La chiave sta nella parola “scuola”: un termine greco che corrisponde al latino “otium”. L’ozio è attività positiva, la cui negazione è il negozio. Il negozio è necessario per permettere l’ozio. Se nessuno lavorasse, Cezanne non avrebbe potuto inventare quell’attività che, secondo i rustici provenzali, gli permetteva di non lavorare. Ma non lavora anche chi dipinge? Dipende da che cosa si intende per lavorare. La parola lavoro richiama lacerazione e sofferenza: l’aratura dei campi e i dolori del parto. Sono le due condanne per il peccato originale. Può darsi che il lavoro nobiliti l’uomo, ma, in primo luogo, lo condanna. Per contro l’attività lo sublima. E l’attività più alta, secondo Plotino (che segue in ciò Aristotele oltre a Platone) è la contemplazione:“theoria”. Il professore deve professare una teoria: dunque deve contemplare. Senza metter su pancia per la vita sedentaria, deve imitare Buddha, il contemplativo, chiamato per eccellenza “maestro”. Ora, nelle 24 ore settimanali che il Ministero vorrebbe prescrivere, sono incluse anche le ore di contemplazione? Un mio collega di Filosofia del diritto, Luigi Lombardi Vallauri, riuniva una volta alla settimana gli scolari in un’aula semibuia, dove era vietato a chiunque (a lui per primo) di aprire bocca: quest’ora di meditazione andava conteggiata come lezione?

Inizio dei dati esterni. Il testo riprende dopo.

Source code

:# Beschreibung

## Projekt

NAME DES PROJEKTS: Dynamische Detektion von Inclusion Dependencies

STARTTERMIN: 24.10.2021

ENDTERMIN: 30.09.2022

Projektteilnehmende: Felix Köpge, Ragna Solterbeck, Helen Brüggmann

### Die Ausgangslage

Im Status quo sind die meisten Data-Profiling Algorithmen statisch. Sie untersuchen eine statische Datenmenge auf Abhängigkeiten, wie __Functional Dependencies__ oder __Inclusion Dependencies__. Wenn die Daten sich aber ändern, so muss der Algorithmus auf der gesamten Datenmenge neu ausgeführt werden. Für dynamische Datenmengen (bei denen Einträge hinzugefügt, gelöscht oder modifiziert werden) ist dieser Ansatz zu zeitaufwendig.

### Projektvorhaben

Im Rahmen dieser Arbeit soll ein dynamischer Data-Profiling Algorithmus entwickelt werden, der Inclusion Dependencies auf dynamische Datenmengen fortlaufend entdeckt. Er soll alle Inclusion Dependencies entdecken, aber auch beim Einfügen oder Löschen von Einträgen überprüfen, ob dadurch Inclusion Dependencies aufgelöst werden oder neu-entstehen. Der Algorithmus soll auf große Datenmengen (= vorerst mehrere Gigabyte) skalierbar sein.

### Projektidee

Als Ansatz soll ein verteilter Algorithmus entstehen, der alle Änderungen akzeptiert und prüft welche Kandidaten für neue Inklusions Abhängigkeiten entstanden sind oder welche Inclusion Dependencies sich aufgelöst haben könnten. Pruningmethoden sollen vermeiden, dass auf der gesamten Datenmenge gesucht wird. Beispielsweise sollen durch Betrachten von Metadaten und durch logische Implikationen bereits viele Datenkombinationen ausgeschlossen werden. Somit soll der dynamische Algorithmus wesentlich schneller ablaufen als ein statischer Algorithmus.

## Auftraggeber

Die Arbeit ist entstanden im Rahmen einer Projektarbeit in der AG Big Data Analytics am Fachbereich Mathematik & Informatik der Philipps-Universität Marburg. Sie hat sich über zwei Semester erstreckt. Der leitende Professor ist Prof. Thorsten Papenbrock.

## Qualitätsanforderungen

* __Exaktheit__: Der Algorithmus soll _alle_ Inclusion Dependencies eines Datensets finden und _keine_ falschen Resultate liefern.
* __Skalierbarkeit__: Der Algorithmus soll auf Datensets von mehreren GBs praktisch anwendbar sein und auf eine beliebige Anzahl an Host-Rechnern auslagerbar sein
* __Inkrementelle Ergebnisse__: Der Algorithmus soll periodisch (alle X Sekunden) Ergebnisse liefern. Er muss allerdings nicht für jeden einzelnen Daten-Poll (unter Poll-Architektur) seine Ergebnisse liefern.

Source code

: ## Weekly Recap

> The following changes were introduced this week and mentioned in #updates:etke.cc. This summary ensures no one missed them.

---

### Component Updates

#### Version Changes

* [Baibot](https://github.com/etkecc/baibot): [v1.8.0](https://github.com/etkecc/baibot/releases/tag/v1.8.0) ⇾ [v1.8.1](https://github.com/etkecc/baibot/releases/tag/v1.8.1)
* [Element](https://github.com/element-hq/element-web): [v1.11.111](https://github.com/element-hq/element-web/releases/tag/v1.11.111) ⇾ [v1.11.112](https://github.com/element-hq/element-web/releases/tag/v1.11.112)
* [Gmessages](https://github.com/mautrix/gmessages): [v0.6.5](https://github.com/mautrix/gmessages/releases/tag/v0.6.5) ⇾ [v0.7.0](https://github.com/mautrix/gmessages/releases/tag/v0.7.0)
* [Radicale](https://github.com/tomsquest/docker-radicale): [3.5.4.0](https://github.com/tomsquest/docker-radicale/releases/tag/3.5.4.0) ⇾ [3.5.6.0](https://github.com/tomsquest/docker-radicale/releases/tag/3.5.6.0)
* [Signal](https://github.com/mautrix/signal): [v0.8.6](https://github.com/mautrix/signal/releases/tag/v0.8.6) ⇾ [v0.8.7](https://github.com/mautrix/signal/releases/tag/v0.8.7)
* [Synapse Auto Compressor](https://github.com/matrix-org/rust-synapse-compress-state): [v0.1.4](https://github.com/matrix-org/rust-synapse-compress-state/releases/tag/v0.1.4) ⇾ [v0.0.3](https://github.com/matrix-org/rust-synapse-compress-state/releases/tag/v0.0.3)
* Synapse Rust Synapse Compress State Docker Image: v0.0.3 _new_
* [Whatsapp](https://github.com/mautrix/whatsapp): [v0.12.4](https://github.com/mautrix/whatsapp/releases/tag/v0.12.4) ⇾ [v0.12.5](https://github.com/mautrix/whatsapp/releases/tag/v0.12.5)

Un buon professore può non incrociare le gambe e le braccia come Buddha, ma deve leggere, viaggiare, coltivarsi, documentarsi: tutte attività di autentico ozio, che spesso, tuttavia, richiedono fatica. Poi, con poche lezioni, formerà la scolaresca meglio che divagando per far passare il tempo in classe. La difficoltà è esprimere una siffatta differenza in tabelle. Più importante sarebbe trovare il modo per selezionare buoni professori, che diano con l’esempio il gusto di coltivarsi. Per questo c’è una selezione artificiale: i concorsi. Ma c’è anche una selezione naturale: offrire all’aspirante professore uno status in cui si guadagna meno, ma si hanno più opportunità di darsi all’ozio (in senso latino, non dantesco); cioè di coltivarsi. Allora per quella professione che, a causa del peccato originale, fa faticare più delle altre, ma offre anche gioia più di ogni altra, si offriranno le persone naturalmente più adatte.